Bill Hillier, o precursor da Sintaxe, propõe uma nova teoria da relação sociedade/espaço, um método de investigação desta relação. Este método constitui de uma teoria descritiva do espaço, que permite estabelecer padrões espaciais, sistemas de relações espaciais, através de variáveis como: permeabilidade (acessos e movimentos); inteligibilidade (clareza de apreensão do espaço); segregação e integração (condições topológicas de proximidade em relação a um conjunto). Acredita-se que padrões espaciais contêm informações sociais, denota identidades culturais, o ordenamento dos espaços nos edifícios equivalem ao ordenamento de relações entre pessoas. As relações pessoais, a cultura e o comportamento das pessoas são materializadas no ordenamento dos espaços (Hillier, 1984).
O edifício pode ser entendido a partir de seus padrões espaciais, que são compreendidos a partir da determinação de suas propriedades, da descrição da regularidade de determinados fenômenos, com suas peculiaridades e condições. Diz como o edifício é, tenta compreender os valores das estruturas sociais. A descrição dos fenômenos é feita a partir da observância de regularidades. A partir do entendimento da realidade pode-se chegar a um prognóstico, ou levantar hipóteses. A teoria analítica permite conhecer a “verdade” do lugar, possibilitando guiar soluções e interpretações mais adequadas e menos tendenciosas (Hillier, 1984).
As análises se convertem em números, gráficos, o suporte da estatística e da matemática, no sentido de quantificar as relações espaciais é algo incomum, mas esta contribuição tem se mostrado extremamente útil para esclarecer cientificamente problemas antes relegados a uma questão de opinião.
A seguir serão abordados alguns pontos que caracterizam a teoria, como sua natureza, as formas de representação do espaço e os conceitos.
[1] Abstração em filosofia significa: “a operação mediante a qual alguma coisa é escolhida como objeto de percepção, atenção, observação, pesquisa, estudo, etc. ..., e isolada de outras coisas com que está em uma relação qualquer. A abstração tem dois aspectos: primeiro, o isolar a coisa pré-escolhida das demais com que está relacionada [o abstrair de]; segundo, o assumir como objeto específico de consideração o que foi então isolado [abstração seletiva ou pré-cisão]”. Dicionário de Filosofia. Nicola Abbagnano. 2a edição. Mestre Jou. São Paulo. p.4.

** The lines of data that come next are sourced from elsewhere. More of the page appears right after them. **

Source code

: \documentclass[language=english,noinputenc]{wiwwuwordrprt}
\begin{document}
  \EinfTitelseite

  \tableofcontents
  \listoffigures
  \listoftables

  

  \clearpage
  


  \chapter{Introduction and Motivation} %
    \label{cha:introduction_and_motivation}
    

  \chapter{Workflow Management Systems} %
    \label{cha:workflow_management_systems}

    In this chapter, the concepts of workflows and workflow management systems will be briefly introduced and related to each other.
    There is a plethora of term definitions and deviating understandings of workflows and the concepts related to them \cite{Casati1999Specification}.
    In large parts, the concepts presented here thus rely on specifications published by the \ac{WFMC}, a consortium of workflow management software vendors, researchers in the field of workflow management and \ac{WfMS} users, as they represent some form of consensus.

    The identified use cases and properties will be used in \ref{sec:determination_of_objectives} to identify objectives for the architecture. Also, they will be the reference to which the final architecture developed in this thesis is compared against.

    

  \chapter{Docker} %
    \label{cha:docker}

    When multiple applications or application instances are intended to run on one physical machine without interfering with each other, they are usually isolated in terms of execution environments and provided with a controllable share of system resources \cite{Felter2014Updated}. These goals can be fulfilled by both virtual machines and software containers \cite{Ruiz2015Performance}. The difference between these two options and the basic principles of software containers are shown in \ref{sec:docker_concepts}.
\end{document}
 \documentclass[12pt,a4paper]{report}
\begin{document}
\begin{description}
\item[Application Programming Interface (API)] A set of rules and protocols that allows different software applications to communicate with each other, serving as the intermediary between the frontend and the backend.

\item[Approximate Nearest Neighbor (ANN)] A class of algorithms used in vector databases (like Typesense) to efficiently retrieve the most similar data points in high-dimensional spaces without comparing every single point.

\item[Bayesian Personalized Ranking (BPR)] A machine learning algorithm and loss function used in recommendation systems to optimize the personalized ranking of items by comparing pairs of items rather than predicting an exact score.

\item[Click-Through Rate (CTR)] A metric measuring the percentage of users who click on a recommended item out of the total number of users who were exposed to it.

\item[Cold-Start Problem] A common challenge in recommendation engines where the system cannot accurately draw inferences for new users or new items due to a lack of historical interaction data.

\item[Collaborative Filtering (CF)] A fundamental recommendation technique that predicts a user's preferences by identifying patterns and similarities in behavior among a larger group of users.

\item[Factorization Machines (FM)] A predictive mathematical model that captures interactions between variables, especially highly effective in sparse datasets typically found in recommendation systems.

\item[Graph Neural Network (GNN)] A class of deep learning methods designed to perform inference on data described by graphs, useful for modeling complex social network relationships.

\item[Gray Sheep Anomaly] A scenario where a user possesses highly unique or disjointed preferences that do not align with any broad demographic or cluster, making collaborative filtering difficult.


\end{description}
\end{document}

[2] Georg. W. F. Hegel. Quem pensa abstratamente? Síntese Nova Fase. Vol. 22. N° 69. Abril-junho 1995. p. 237.
[3] Isto é claramente verificado observando as palavras do porta-voz da arquidiocese de Saint Louis, no Estados Unidos, Steve Mamanella, sobre recente pesquisa israelense referente a fortes indícios de real autenticidade do Santo Sudário: “Esperamos que as últimas descobertas sirvam para solidificar nossas crenças.”
[4] Galileu, físico e astrônomo italiano (Pisa, 1564 - Arcetri, 1642). Defensor do sistema do mundo composto por Copérnico, astrônomo polonês (Torum, 1473 - Frauenburg, 1543) que demonstrou os dois movimentos dos planetas: sobre si mesmos e em torno do sol, o qual a corte de Roma denunciou como herético. Galileu foi intimado a não mais professá-lo, e a isso aparentemente se submeteu. Mas, publicou em 1632 todas as provas da verdade do sistema. Em 1633 teve de abjurar suas crenças perante a Inquisição. Fonte: Dicionário Enciclopédico Koogan Larousse Seleções. Editora Larousse do Brasil Ltda. Rio de Janeiro. 1978. Vol. 2. p. 1134 e 1232.